**What needs to be done:** Keep to one stretch of the data below, the lines from the one with "- Vulnerability scanning" up to and including the one with "4. [CORS](#cors)", and return that stretch exactly.

(Beginning of Data to process)

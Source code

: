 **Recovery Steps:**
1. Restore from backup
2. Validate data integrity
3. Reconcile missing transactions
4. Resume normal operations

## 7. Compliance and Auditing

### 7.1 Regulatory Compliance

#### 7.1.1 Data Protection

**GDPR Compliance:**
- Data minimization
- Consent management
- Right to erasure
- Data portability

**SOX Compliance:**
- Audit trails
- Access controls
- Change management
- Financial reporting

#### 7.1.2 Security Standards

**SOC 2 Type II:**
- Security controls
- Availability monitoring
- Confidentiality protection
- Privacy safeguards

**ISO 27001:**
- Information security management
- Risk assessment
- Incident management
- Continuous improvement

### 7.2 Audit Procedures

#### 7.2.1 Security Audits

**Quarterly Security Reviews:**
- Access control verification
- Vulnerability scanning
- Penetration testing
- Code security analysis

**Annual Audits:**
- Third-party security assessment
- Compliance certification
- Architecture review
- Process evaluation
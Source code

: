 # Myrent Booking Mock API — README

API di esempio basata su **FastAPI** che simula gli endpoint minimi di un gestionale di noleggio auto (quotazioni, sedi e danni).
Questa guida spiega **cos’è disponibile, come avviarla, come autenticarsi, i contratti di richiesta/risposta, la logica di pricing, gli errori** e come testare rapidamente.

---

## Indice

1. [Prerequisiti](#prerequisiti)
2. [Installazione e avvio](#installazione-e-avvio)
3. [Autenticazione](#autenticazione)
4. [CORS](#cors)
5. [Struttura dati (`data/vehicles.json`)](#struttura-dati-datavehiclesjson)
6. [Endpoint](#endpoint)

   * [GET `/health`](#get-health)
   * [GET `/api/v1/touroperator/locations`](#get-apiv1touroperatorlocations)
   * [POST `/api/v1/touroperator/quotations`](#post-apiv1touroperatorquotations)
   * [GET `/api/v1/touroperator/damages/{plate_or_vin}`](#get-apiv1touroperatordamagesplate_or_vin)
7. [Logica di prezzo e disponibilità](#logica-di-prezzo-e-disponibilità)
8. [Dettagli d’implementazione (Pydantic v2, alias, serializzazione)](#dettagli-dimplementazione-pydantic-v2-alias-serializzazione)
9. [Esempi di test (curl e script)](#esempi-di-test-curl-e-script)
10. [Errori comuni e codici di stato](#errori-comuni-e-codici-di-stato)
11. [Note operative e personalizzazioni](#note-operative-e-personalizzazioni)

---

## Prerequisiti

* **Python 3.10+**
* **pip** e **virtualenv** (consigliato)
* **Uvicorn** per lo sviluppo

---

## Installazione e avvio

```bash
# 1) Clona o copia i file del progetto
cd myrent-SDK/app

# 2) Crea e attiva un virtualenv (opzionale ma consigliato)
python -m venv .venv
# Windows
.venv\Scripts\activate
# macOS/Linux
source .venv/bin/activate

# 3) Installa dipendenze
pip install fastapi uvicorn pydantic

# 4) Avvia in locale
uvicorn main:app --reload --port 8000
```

(End of Data to process)

**Task solution:**
- Vulnerability scanning
- Penetration testing
- Code security analysis

**Annual Audits:**
- Third-party security assessment
- Compliance certification
- Architecture review
- Process evaluation
Source code

: # Myrent Booking Mock API — README

API di esempio basata su **FastAPI** che simula gli endpoint minimi di un gestionale di noleggio auto (quotazioni, sedi e danni).
Questa guida spiega **cos’è disponibile, come avviarla, come autenticarsi, i contratti di richiesta/risposta, la logica di pricing, gli errori** e come testare rapidamente.

---

## Indice

1. [Prerequisiti](#prerequisiti)
2. [Installazione e avvio](#installazione-e-avvio)
3. [Autenticazione](#autenticazione)
4. [CORS](#cors)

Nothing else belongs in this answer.